My interest in home schooling dates back to childhood days. My parents decided to home school their children as a matter of conviction. They believed that the home was the most ideal environment for fostering creativity, inquiry, and practical learning.




Hence, I began home school at the age of eight. My mother, who was my teacher for the first eight grades, professionally was a secretary. During this time, we were living in Latin America and consequently did not have to fight any legal battles. Nor did we have any support groups, which I am sure would have been helpful, in the educational area.




From grade nine through the twelfth grade, I continued to study at home on my own through Home Study International. There was always so much more time to study music at the conservatory, farm, carry on projects in the community, engage in carpentry and construction endeavors, and in general learn about life and people.

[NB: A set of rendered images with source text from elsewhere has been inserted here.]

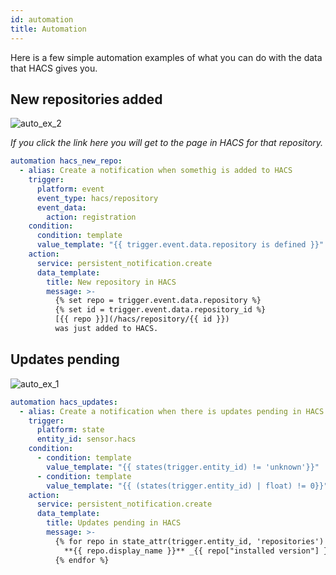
 ```yaml
---
id: automation
title: Automation
---
```


Here is a few simple automation examples of what you can do with the data that HACS gives you.

## New repositories added

![auto_ex_2](/img/automation_example2.PNG)

_If you click the link here you will get to the page in HACS for that repository._

```yaml
automation hacs_new_repo:
  - alias: Create a notification when somethig is added to HACS
    trigger:
      platform: event
      event_type: hacs/repository
      event_data:
        action: registration
    condition:
      condition: template
      value_template: "{{ trigger.event.data.repository is defined }}"
    action:
      service: persistent_notification.create
      data_template:
        title: New repository in HACS
        message: >-
          {% set repo = trigger.event.data.repository %}
          {% set id = trigger.event.data.repository_id %}
          [{{ repo }}](/hacs/repository/{{ id }})
          was just added to HACS.
```

## Updates pending

![auto_ex_1](/img/automation_example1.PNG)

```yaml
automation hacs_updates:
  - alias: Create a notification when there is updates pending in HACS
    trigger:
      platform: state
      entity_id: sensor.hacs
    condition:
      - condition: template
        value_template: "{{ states(trigger.entity_id) != 'unknown'}}"
      - condition: template
        value_template: "{{ (states(trigger.entity_id) | float) != 0}}"
    action:
      service: persistent_notification.create
      data_template:
        title: Updates pending in HACS
        message: >-
          {% for repo in state_attr(trigger.entity_id, 'repositories') %}
            **{{ repo.display_name }}** _{{ repo["installed version"] }}_ -> _{{ repo["available version"] }}_
          {% endfor %}
``` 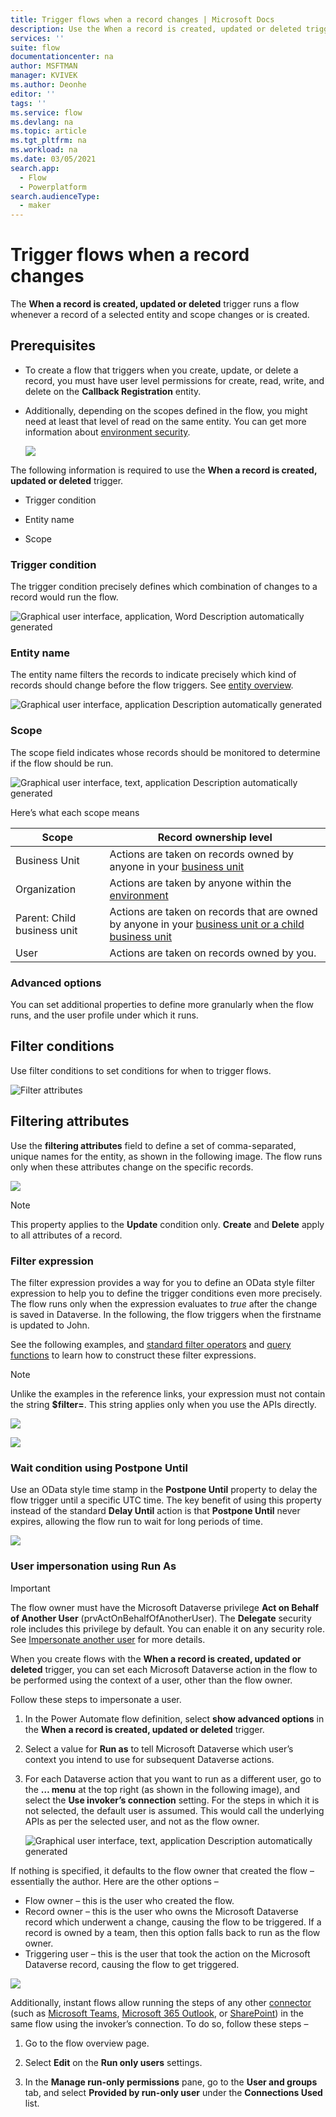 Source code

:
 ```yaml
---
title: Trigger flows when a record changes | Microsoft Docs
description: Use the When a record is created, updated or deleted trigger to start flows.
services: ''
suite: flow
documentationcenter: na
author: MSFTMAN
manager: KVIVEK
ms.author: Deonhe
editor: ''
tags: ''
ms.service: flow
ms.devlang: na
ms.topic: article
ms.tgt_pltfrm: na
ms.workload: na
ms.date: 03/05/2021
search.app: 
  - Flow
  - Powerplatform
search.audienceType: 
  - maker
---
```



# Trigger flows when a record changes

The **When a record is created, updated or deleted** trigger runs a flow whenever a record of a selected entity and scope changes or is created. 


## Prerequisites

- To create a flow that triggers when you create, update, or delete a record, you must have user level permissions for create, read, write, and delete on the **Callback Registration** entity. 

- Additionally, depending on the scopes defined in the flow, you might need at least that level of read on the same entity. You can get more information about [environment security](https://docs.microsoft.com/power-platform/admin/database-security).

   ![](../media/create-update-delete-trigger/8e304c1e960bc0a36306201db438ef3f.png)

The following information is required to use the **When a record is created, updated or deleted** trigger.

- Trigger condition

- Entity name

- Scope

### Trigger condition

The trigger condition precisely defines which combination of changes to a record would run the flow.

   ![Graphical user interface, application, Word Description automatically generated](../media/create-update-delete-trigger/c894a1520b5a249013ff32f8a339a6d1.png)

### Entity name

The entity name filters the records to indicate precisely which kind of records should change before the flow triggers. See [entity overview](https://docs.microsoft.com/powerapps/maker/common-data-service/entity-overview).

   ![Graphical user interface, application Description automatically generated](../media/create-update-delete-trigger/bbcc083e6b2e85cadb74170a23c66257.png)

### Scope

The scope field indicates whose records should be monitored to determine if the flow should be run.

   ![Graphical user interface, text, application Description automatically generated](../media/create-update-delete-trigger/6c85a1320a054a44997893870ae8e6b9.png)

Here’s what each scope means

| **Scope**| **Record ownership level**                                                                                                                                         |
|-----------------------------|------------------------------------------------------------------------------------------------------------------------------------------------------------------------------------|
| Business Unit               | Actions are taken on records owned by anyone in your [business unit](https://docs.microsoft.com/power-platform/admin/wp-security-cds#business-units)                          |
| Organization                | Actions are taken by anyone within the [environment](https://docs.microsoft.com/power-platform/admin/environments-overview)                                                    |
| Parent: Child business unit | Actions are taken on records that are owned by anyone in your [business unit or a child business unit](https://docs.microsoft.com/power-platform/admin/wp-security-cds#business-units) |
| User                        | Actions are taken on records owned by you.                                                                                                                     
### Advanced options

You can set additional properties to define more granularly when the flow runs, and the user profile under which it runs.

## Filter conditions

Use filter conditions to set conditions for when to trigger flows.

   ![Filter attributes](../media/create-update-delete-trigger/3d6e567fc86241604cf2959485a5472a.png)


## Filtering attributes

Use the **filtering attributes** field to define a set of comma-separated, unique names for the entity, as shown in the following image. The flow runs only when these attributes change on the specific records. 

   ![](../media/create-update-delete-trigger/3f3b5bd2a3f02d0c08ce42e83b3cf6a0.png)


>[!NOTE]
>This property applies to the **Update** condition only. 
>**Create** and **Delete** apply to all attributes of a record.


### Filter expression

The filter expression provides a way for you to define an OData style filter expression to help you to define the trigger conditions even more precisely. The flow runs only when the expression evaluates to *true* after the change is saved in Dataverse. In the following, the flow triggers when the firstname is updated to John.

See the following examples, and [standard filter operators](https://docs.microsoft.com/powerapps/developer/common-data-service/webapi/query-data-web-api#standard-filter-operators)
and [query functions](https://docs.microsoft.com/powerapps/developer/common-data-service/webapi/query-data-web-api#standard-query-functions) to learn how to construct these filter expressions. 

>[!NOTE]
>Unlike the examples in the reference links, your expression must not contain the string **$filter=**. This string applies only when you use the APIs directly.

   ![](../media/create-update-delete-trigger/e3b93e9abb8f7b128c668a3d14dea794.png)

   ![](../media/create-update-delete-trigger/049255557d84d40e227e309b2a2df979.png)

### Wait condition using Postpone Until

Use an OData style time stamp in the **Postpone Until** property to delay the flow trigger until a specific UTC time. The key benefit of using this property instead of the standard **Delay Until** action is that **Postpone Until** never expires, allowing the flow run to wait for long periods of time.

   ![](../media/create-update-delete-trigger/f92b17de18ba7c9af2eeac031a37f5fd.png)

### User impersonation using Run As

>[!IMPORTANT]
>The flow owner must have the Microsoft Dataverse privilege **Act on Behalf of Another User** (prvActOnBehalfOfAnotherUser). The **Delegate** security role includes this privilege by default. You can enable it on any security role. See [Impersonate another user](https://docs.microsoft.com/powerapps/developer/common-data-service/impersonate-another-user) for more details.

When you create flows with the **When a record is created, updated or deleted** trigger, you can set each Microsoft Dataverse action in the flow to be performed using the context of a user, other than the flow owner. 

Follow these steps to impersonate a user.

1. In the Power Automate flow definition, select **show advanced options** in the **When a record is created, updated or deleted** trigger.

1. Select a value for **Run as** to tell Microsoft Dataverse which user’s context you intend to use for subsequent Dataverse actions.

1. For each Dataverse action that you want to run as a different user, go to the **… menu** at the top right (as shown in the following image), and select the **Use invoker’s connection** setting. For the steps in which it is not selected, the default user is assumed. This would call the underlying APIs as per the selected user, and not as the flow owner.

   ![Graphical user interface, text, application Description automatically generated](../media/create-update-delete-trigger/c6013bcb5ac373b17177c0012ff0b810.png)

If nothing is specified, it defaults to the flow owner that created the flow – essentially the author. Here are the other options – 

   - Flow owner – this is the user who created the flow.
   - Record owner – this is the user who owns the Microsoft Dataverse record which underwent a change, causing the flow to be triggered. If a record is owned by a team, then this option falls back to run as the flow owner.
   - Triggering user – this is the user that took the action on the Microsoft Dataverse record, causing the flow to get triggered.

   ![](../media/create-update-delete-trigger/f5c91e22c72fbec0890d0c97489a165e.png)

Additionally, instant flows allow running the steps of any other [connector](https://docs.microsoft.com/connectors/) (such as [Microsoft Teams](https://docs.microsoft.com/connectors/teams/), [Microsoft 365
Outlook](https://docs.microsoft.com/connectors/office365/), or [SharePoint](https://docs.microsoft.com/connectors/sharepointonline/)) in the same flow using the invoker’s connection. To do so, follow these steps –

1. Go to the flow overview page.

1. Select **Edit** on the **Run only users** settings.

1. In the **Manage run-only permissions** pane, go to the **User and groups** tab, and select **Provided by run-only user** under the **Connections Used** list.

At eighteen, the pattern was broken and I entered a “formal” college program. There I became much involved in campus and academic activities, and completed science, religion, and education programs. Since then, among other pursuits, I have become more deeply interested in education itself, completeing a master’s degree in Educational Administration. Presently, I am finalizing a Ph.D. in Curriculum and Instruction at Andrews University, where I serve as faculty.

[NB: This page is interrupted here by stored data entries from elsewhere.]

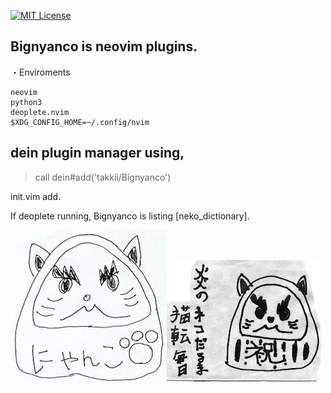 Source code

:[![MIT License](http://img.shields.io/badge/license-MIT-blue.svg?style=flat)](LICENSE)

## Bignyanco is neovim plugins. 

・Enviroments

```
neovim
python3
deoplete.nvim
$XDG_CONFIG_HOME=~/.config/nvim
```

## dein plugin manager using, 

> call dein#add('takkii/Bignyanco')

init.vim add.

If deoplete running, Bignyanco is listing [neko_dictionary].

![ねこだるま](https://github.com/takkii/Bignyanco/blob/master/images/nekodaruma.jpg)![ねこだるま2](https://github.com/takkii/Bignyanco/blob/master/images/nekodaruma2.jpg) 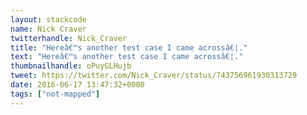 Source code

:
 ```yaml
---
layout: stackcode
name: Nick Craver
twitterhandle: Nick_Craver
title: "Hereâ€™s another test case I came acrossâ€¦."
text: "Hereâ€™s another test case I came acrossâ€¦."
thumbnailhandle: oPuyGLHujb
tweet: https://twitter.com/Nick_Craver/status/743756961930313729
date: 2016-06-17 13:47:32+0000
tags: ["not-mapped"]
---
```

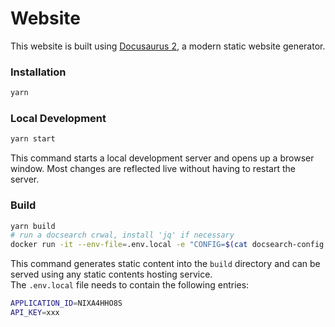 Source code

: # Website

This website is built using [Docusaurus 2](https://docusaurus.io/), a modern static website generator.

### Installation

```bash
yarn
```

### Local Development

```bash
yarn start
```

This command starts a local development server and opens up a browser window. Most changes are reflected live without having to restart the server.

### Build

```bash
yarn build
# run a docsearch crwal, install 'jq' if necessary
docker run -it --env-file=.env.local -e "CONFIG=$(cat docsearch-config.json | jq -r tostring)" algolia/docsearch-scraper
```

This command generates static content into the `build` directory and can be served using any static contents hosting service.  
The `.env.local` file needs to contain the following entries:

```bash
APPLICATION_ID=NIXA4HHO8S
API_KEY=xxx
```
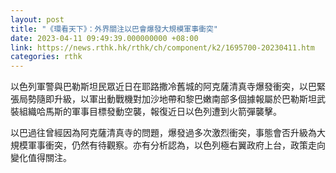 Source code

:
 ```yaml
---
layout: post
title: "《環看天下》：外界關注以巴會爆發大規模軍事衝突"
date: 2023-04-11 09:49:39.000000000 +08:00
link: https://news.rthk.hk/rthk/ch/component/k2/1695700-20230411.htm
categories: rthk
---
```


以色列軍警與巴勒斯坦民眾近日在耶路撒冷舊城的阿克薩清真寺爆發衝突，以巴緊張局勢隨即升級，以軍出動戰機對加沙地帶和黎巴嫩南部多個據報屬於巴勒斯坦武裝組織哈馬斯的軍事目標發動空襲，報復近日以色列遭到火箭彈襲擊。

以巴過往曾經因為阿克薩清真寺的問題，爆發過多次激烈衝突，事態會否升級為大規模軍事衝突，仍然有待觀察。亦有分析認為，以色列極右翼政府上台，政策走向變化值得關注。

In regard to educational research, I began to perceive that a national home schooling movement was in an upward trend. The phenomenon has arisen to the notice of parents, educators, judicial systems, and legislative assemblies. The resurgence of interest is evidenced, for example, by the proliferation of home school support organizations and a dramatic surge in home school litigation. Home schooling has become both a national and an international concern; and as such deserves more than casual attention.




Legitimate questions have been raised regarding the viability of home schooling and its impact upon children and society. While praised for its flexibility and individualization, the home school has also been criticized as being narrow, impractical, and potentially deleterious to the child’s social development. A specific allegation, mentioned by critics of the home schooling movement, is that home schooled children suffer adversely from social deprivation which, in turn, negatively impacts upon their self-concept. Home school advocates, on the other hand, contend that the development of positive, intimate relationships with teacher-parents, the opportunity for intellectual exploration and individualized learning, and the demise of negative peer pressure enhance the child’s self-image and encourage superior academic achievement.




In view of the dramatic renaissance of the home schooling movement and the confrontations which are multiplying in educational, legislative, and judicial circles, it is ironic that there is a serious lack of research which deals directly with the subject. Until objective research is conducted, educators and public authorities may continue to rely upon hearsay or intuition. Perhaps the fact that laws regarding home instruction vary considerably from state to state, and that various courts have at times taken opposing views, underscores the need for additional evidence upon which to base legislative and judicial decisions.




My study seeks to answer the most frequently raised issue regarding the home school: Are home schooled children socially deprived? In essence, educational theory and related research (viz, that involving individualized instruction and independent study behaviors) indicate that there may be a difference in the social self-concept of home schooled children as compared to those schooled in the conventional classroom. The specific home schooling effect is as yet largely unknown.




The investigation examines home schooling children in grades four through twelve, utilizing the Piers-Harris Children’s Self-Concept Scale and a demographic form. The randomized sample was drawn from the mailing lists of the two largest national home schooling agencies Hewitt Research and Holt Associates (with a combined total of approximately 45,000 addresses). The resulting data will be statistically analyzed.




As a result of this study, to be finalized during 1986, I foresee the realistic formation of an empirical base from which to assess one of the most significant educational trends of the decade, thus contributing toward a better understanding of educational theory and practice. It is possible that the home school movement could provide a viable avenue for the learner, not adequately served in the conventional classroom, to experience challenge and growth. Opportunities could be opened for extended educational research in an area where children develop in a natural environment, surrounded by high levels of parental attention and support.




Editor’s note: Wesley Taylor expects to be able to officially release the findings of his study sometime during May of 1986. I look forward to it.